Instruments for statistical observation at national borders in the context of free movement of persons: The case of Spain.[1]

Author: Carlos Romero-Dexeus

Person in charge of the Spanish Border Survey of Inbound Tourism

  1. Introduction.

The Spanish Border Survey of Inbound Tourism (Movimientos Turísticos en Fronteras: Frontur) is the basic analysis and observation tool for the tourism of non-residents entering Spain across the various borders. The body that draws up and runs the survey is the Instituto de Estudios Turísticos, under the aegis of the State Department for Trade and Tourism, as part of the National Statistics Plan (Plan Estadístico Nacional).

This survey was born to cover an information loophole caused by the coming into force of the Treaty of Schengen, establishing the free movement of persons within the territory of the European Union. This marked the disappearance of the registers kept up to that time by the State Security Forces recording all residents from other member states entering Spain via any of the various road- or rail border-crossing points or at airports.

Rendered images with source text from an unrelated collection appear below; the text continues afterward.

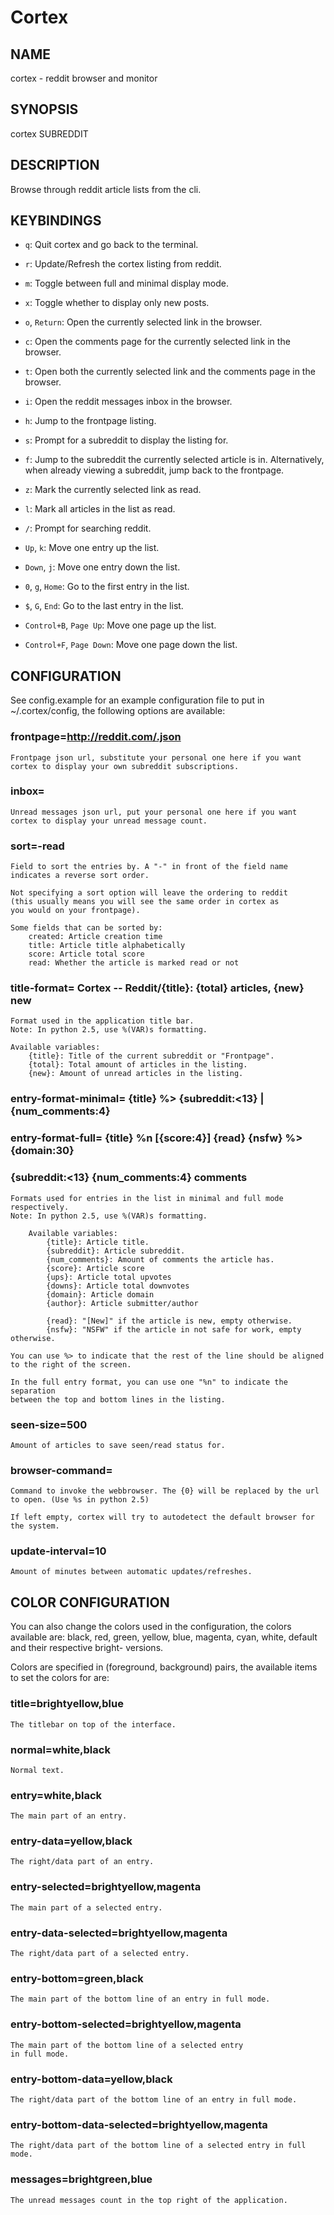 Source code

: # Cortex
## NAME
cortex - reddit browser and monitor

## SYNOPSIS
cortex SUBREDDIT

## DESCRIPTION
Browse through reddit article lists from the cli.

## KEYBINDINGS
* `q`:
  Quit cortex and go back to the terminal.

* `r`:
  Update/Refresh the cortex listing from reddit.

* `m`:
  Toggle between full and minimal display mode.

* `x`:
  Toggle whether to display only new posts.

* `o`, `Return`:
  Open the currently selected link in the browser.

* `c`:
  Open the comments page for the currently selected link
    in the browser.

* `t`:
  Open both the currently selected link and the comments
    page in the browser.

* `i`:
  Open the reddit messages inbox in the browser.

* `h`:
  Jump to the frontpage listing.

* `s`:
  Prompt for a subreddit to display the listing for.

* `f`:
  Jump to the subreddit the currently selected article is
  in. Alternatively, when already viewing a subreddit,
  jump back to the frontpage.

* `z`:
  Mark the currently selected link as read.

* `l`:
  Mark all articles in the list as read.

* `/`:
  Prompt for searching reddit.

* `Up`, `k`:
  Move one entry up the list.

* `Down`, `j`:
  Move one entry down the list.

* `0`, `g`, `Home`:
  Go to the first entry in the list.

* `$`, `G`, `End`:
  Go to the last entry in the list.

* `Control+B`, `Page Up`:
  Move one page up the list.

* `Control+F`, `Page Down`:
  Move one page down the list.

## CONFIGURATION
See config.example for an example configuration file to put in ~/.cortex/config,
the following options are available:

### frontpage=http://reddit.com/.json
    Frontpage json url, substitute your personal one here if you want
    cortex to display your own subreddit subscriptions.

### inbox=
    Unread messages json url, put your personal one here if you want
    cortex to display your unread message count.

### sort=-read
    Field to sort the entries by. A "-" in front of the field name
    indicates a reverse sort order.

    Not specifying a sort option will leave the ordering to reddit
    (this usually means you will see the same order in cortex as
    you would on your frontpage).

    Some fields that can be sorted by:
        created: Article creation time
        title: Article title alphabetically
        score: Article total score
        read: Whether the article is marked read or not

### title-format= Cortex -- Reddit/{title}: {total} articles, {new} new
    Format used in the application title bar.
    Note: In python 2.5, use %(VAR)s formatting.

    Available variables:
        {title}: Title of the current subreddit or "Frontpage".
        {total}: Total amount of articles in the listing.
        {new}: Amount of unread articles in the listing.

### entry-format-minimal= {title} %> {subreddit:<13} | {num_comments:4}
### entry-format-full= {title} %n  [{score:4}] {read} {nsfw} %> {domain:30}
###                   {subreddit:<13}   {num_comments:4} comments
    Formats used for entries in the list in minimal and full mode 
    respectively.
    Note: In python 2.5, use %(VAR)s formatting.

        Available variables:
            {title}: Article title.
            {subreddit}: Article subreddit.
            {num_comments}: Amount of comments the article has.
            {score}: Article score
            {ups}: Article total upvotes
            {downs}: Article total downvotes
            {domain}: Article domain
            {author}: Article submitter/author

            {read}: "[New]" if the article is new, empty otherwise.
            {nsfw}: "NSFW" if the article in not safe for work, empty otherwise.

    You can use %> to indicate that the rest of the line should be aligned
    to the right of the screen.

    In the full entry format, you can use one "%n" to indicate the separation
    between the top and bottom lines in the listing.

### seen-size=500
    Amount of articles to save seen/read status for.

### browser-command=
    Command to invoke the webbrowser. The {0} will be replaced by the url
    to open. (Use %s in python 2.5)

    If left empty, cortex will try to autodetect the default browser for
    the system.

### update-interval=10
    Amount of minutes between automatic updates/refreshes.

## COLOR CONFIGURATION
You can also change the colors used in the configuration, the colors
available are: black, red, green, yellow, blue, magenta, cyan, white, default
and their respective bright- versions.

Colors are specified in (foreground, background) pairs, the available
items to set the colors for are:

### title=brightyellow,blue
    The titlebar on top of the interface.

### normal=white,black
    Normal text.

### entry=white,black
    The main part of an entry.

### entry-data=yellow,black
    The right/data part of an entry.

### entry-selected=brightyellow,magenta
    The main part of a selected entry.

### entry-data-selected=brightyellow,magenta
    The right/data part of a selected entry.

### entry-bottom=green,black
    The main part of the bottom line of an entry in full mode.

### entry-bottom-selected=brightyellow,magenta
    The main part of the bottom line of a selected entry
    in full mode.

### entry-bottom-data=yellow,black
    The right/data part of the bottom line of an entry in full mode.

### entry-bottom-data-selected=brightyellow,magenta
    The right/data part of the bottom line of a selected entry in full 
    mode.

### messages=brightgreen,blue
    The unread messages count in the top right of the application.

A statistical tool was therefore set up, different from the normal procedure in that it uses not only questionnaire-type information but also purely administrative information from various bodies responsible for road traffic, airports, trains and ships. It is precisely this combined information source that makes Frontur a singular statistical survey in the context of these types of border operations, in its efficient pooling of information sources as different as an automatic count and a questionnaire.

Frontur is a monthly statistical survey which, as already mentioned, uses a mixed system to obtain its results: based upon the relevant administrative records (concerning each one of the transportation modes); both vehicle counts at road border crossings (2,165,159 vehicles were counted in 2000) and sample interviewing (at road and airport border points) are carried out on a continuous basis. Each one of the four transportation modes involves the collaboration of the corresponding official body: the road traffic authority (Dirección General de Tráfico), airport authority (Aena), seaport authority (Puertos del Estado) and the national railway operator (RENFE).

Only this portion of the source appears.